▶ **PROBLEM DETAILS**
Would you repeat each of the lines below exactly?

▶ **RECORDS FOR THE TASK**
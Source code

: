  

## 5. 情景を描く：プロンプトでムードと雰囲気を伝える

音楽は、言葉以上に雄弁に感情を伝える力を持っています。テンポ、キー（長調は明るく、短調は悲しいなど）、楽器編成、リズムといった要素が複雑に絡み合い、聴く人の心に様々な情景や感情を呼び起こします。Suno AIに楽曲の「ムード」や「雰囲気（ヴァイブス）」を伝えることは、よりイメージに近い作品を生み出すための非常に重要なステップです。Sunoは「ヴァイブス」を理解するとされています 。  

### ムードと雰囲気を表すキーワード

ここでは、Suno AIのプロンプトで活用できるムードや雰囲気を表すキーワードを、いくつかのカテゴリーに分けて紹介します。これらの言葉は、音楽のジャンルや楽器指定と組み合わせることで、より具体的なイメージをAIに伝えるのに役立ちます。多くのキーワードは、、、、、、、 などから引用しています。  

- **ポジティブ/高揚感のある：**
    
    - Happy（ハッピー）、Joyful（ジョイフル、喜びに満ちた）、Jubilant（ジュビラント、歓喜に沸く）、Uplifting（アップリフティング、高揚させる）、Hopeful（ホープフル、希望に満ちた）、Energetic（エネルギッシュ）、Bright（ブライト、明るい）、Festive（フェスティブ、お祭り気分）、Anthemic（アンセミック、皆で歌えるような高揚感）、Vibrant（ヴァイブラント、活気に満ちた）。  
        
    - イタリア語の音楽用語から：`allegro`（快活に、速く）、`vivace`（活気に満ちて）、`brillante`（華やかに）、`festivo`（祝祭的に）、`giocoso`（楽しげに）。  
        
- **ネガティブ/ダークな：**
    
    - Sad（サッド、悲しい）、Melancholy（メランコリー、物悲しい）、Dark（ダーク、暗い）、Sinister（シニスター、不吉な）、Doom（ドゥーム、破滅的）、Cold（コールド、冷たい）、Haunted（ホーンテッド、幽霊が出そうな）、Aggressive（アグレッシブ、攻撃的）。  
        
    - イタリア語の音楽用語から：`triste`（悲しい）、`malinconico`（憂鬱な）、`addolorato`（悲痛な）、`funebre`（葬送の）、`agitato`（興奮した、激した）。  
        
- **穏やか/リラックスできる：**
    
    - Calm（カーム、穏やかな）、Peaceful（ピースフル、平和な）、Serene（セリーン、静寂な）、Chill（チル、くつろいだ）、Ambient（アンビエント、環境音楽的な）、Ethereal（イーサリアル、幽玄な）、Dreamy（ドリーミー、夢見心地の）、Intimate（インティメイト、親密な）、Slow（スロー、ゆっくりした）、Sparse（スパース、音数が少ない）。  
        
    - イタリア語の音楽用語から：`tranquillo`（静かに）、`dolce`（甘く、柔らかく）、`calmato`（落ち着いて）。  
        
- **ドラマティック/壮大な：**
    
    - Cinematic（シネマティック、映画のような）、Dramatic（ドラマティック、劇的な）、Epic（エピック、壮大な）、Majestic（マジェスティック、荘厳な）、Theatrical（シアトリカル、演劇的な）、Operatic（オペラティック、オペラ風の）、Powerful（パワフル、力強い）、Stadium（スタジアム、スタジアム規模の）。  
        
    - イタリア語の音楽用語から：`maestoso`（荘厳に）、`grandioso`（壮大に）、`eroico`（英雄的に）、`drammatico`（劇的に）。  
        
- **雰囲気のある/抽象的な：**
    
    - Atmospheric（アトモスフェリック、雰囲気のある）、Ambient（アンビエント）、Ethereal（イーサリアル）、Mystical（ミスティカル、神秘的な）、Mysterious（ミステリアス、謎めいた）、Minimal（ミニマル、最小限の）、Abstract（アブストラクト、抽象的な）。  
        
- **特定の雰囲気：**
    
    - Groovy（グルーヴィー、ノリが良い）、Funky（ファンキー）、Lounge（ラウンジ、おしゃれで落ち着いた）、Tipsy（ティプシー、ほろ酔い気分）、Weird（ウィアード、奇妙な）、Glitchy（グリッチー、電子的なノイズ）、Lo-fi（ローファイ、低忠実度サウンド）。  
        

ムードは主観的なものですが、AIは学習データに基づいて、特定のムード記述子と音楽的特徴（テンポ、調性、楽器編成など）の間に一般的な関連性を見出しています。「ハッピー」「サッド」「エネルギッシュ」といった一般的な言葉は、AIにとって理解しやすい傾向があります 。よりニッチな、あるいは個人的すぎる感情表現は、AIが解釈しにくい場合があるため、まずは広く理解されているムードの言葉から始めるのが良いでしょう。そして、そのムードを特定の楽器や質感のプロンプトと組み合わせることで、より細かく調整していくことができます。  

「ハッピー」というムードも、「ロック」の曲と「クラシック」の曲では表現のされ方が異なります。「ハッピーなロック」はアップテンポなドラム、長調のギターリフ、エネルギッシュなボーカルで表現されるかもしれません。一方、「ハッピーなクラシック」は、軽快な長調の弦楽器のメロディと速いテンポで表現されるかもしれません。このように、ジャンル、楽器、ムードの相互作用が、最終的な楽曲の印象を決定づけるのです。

▶ **RESPONSE BELOW**
Source code

:  

## 5. 情景を描く：プロンプトでムードと雰囲気を伝える

音楽は、言葉以上に雄弁に感情を伝える力を持っています。テンポ、キー（長調は明るく、短調は悲しいなど）、楽器編成、リズムといった要素が複雑に絡み合い、聴く人の心に様々な情景や感情を呼び起こします。Suno AIに楽曲の「ムード」や「雰囲気（ヴァイブス）」を伝えることは、よりイメージに近い作品を生み出すための非常に重要なステップです。Sunoは「ヴァイブス」を理解するとされています 。  

### ムードと雰囲気を表すキーワード

ここでは、Suno AIのプロンプトで活用できるムードや雰囲気を表すキーワードを、いくつかのカテゴリーに分けて紹介します。これらの言葉は、音楽のジャンルや楽器指定と組み合わせることで、より具体的なイメージをAIに伝えるのに役立ちます。多くのキーワードは、、、、、、、 などから引用しています。  

- **ポジティブ/高揚感のある：**
    
    - Happy（ハッピー）、Joyful（ジョイフル、喜びに満ちた）、Jubilant（ジュビラント、歓喜に沸く）、Uplifting（アップリフティング、高揚させる）、Hopeful（ホープフル、希望に満ちた）、Energetic（エネルギッシュ）、Bright（ブライト、明るい）、Festive（フェスティブ、お祭り気分）、Anthemic（アンセミック、皆で歌えるような高揚感）、Vibrant（ヴァイブラント、活気に満ちた）。  
        
    - イタリア語の音楽用語から：`allegro`（快活に、速く）、`vivace`（活気に満ちて）、`brillante`（華やかに）、`festivo`（祝祭的に）、`giocoso`（楽しげに）。  
        
- **ネガティブ/ダークな：**
    
    - Sad（サッド、悲しい）、Melancholy（メランコリー、物悲しい）、Dark（ダーク、暗い）、Sinister（シニスター、不吉な）、Doom（ドゥーム、破滅的）、Cold（コールド、冷たい）、Haunted（ホーンテッド、幽霊が出そうな）、Aggressive（アグレッシブ、攻撃的）。  
        
    - イタリア語の音楽用語から：`triste`（悲しい）、`malinconico`（憂鬱な）、`addolorato`（悲痛な）、`funebre`（葬送の）、`agitato`（興奮した、激した）。  
        
- **穏やか/リラックスできる：**
    
    - Calm（カーム、穏やかな）、Peaceful（ピースフル、平和な）、Serene（セリーン、静寂な）、Chill（チル、くつろいだ）、Ambient（アンビエント、環境音楽的な）、Ethereal（イーサリアル、幽玄な）、Dreamy（ドリーミー、夢見心地の）、Intimate（インティメイト、親密な）、Slow（スロー、ゆっくりした）、Sparse（スパース、音数が少ない）。  
        
    - イタリア語の音楽用語から：`tranquillo`（静かに）、`dolce`（甘く、柔らかく）、`calmato`（落ち着いて）。  
        
- **ドラマティック/壮大な：**
    
    - Cinematic（シネマティック、映画のような）、Dramatic（ドラマティック、劇的な）、Epic（エピック、壮大な）、Majestic（マジェスティック、荘厳な）、Theatrical（シアトリカル、演劇的な）、Operatic（オペラティック、オペラ風の）、Powerful（パワフル、力強い）、Stadium（スタジアム、スタジアム規模の）。  
        
    - イタリア語の音楽用語から：`maestoso`（荘厳に）、`grandioso`（壮大に）、`eroico`（英雄的に）、`drammatico`（劇的に）。  
        
- **雰囲気のある/抽象的な：**
    
    - Atmospheric（アトモスフェリック、雰囲気のある）、Ambient（アンビエント）、Ethereal（イーサリアル）、Mystical（ミスティカル、神秘的な）、Mysterious（ミステリアス、謎めいた）、Minimal（ミニマル、最小限の）、Abstract（アブストラクト、抽象的な）。  
        
- **特定の雰囲気：**
    
    - Groovy（グルーヴィー、ノリが良い）、Funky（ファンキー）、Lounge（ラウンジ、おしゃれで落ち着いた）、Tipsy（ティプシー、ほろ酔い気分）、Weird（ウィアード、奇妙な）、Glitchy（グリッチー、電子的なノイズ）、Lo-fi（ローファイ、低忠実度サウンド）。  
        

ムードは主観的なものですが、AIは学習データに基づいて、特定のムード記述子と音楽的特徴（テンポ、調性、楽器編成など）の間に一般的な関連性を見出しています。「ハッピー」「サッド」「エネルギッシュ」といった一般的な言葉は、AIにとって理解しやすい傾向があります 。よりニッチな、あるいは個人的すぎる感情表現は、AIが解釈しにくい場合があるため、まずは広く理解されているムードの言葉から始めるのが良いでしょう。そして、そのムードを特定の楽器や質感のプロンプトと組み合わせることで、より細かく調整していくことができます。  

「ハッピー」というムードも、「ロック」の曲と「クラシック」の曲では表現のされ方が異なります。「ハッピーなロック」はアップテンポなドラム、長調のギターリフ、エネルギッシュなボーカルで表現されるかもしれません。一方、「ハッピーなクラシック」は、軽快な長調の弦楽器のメロディと速いテンポで表現されるかもしれません。このように、ジャンル、楽器、ムードの相互作用が、最終的な楽曲の印象を決定づけるのです。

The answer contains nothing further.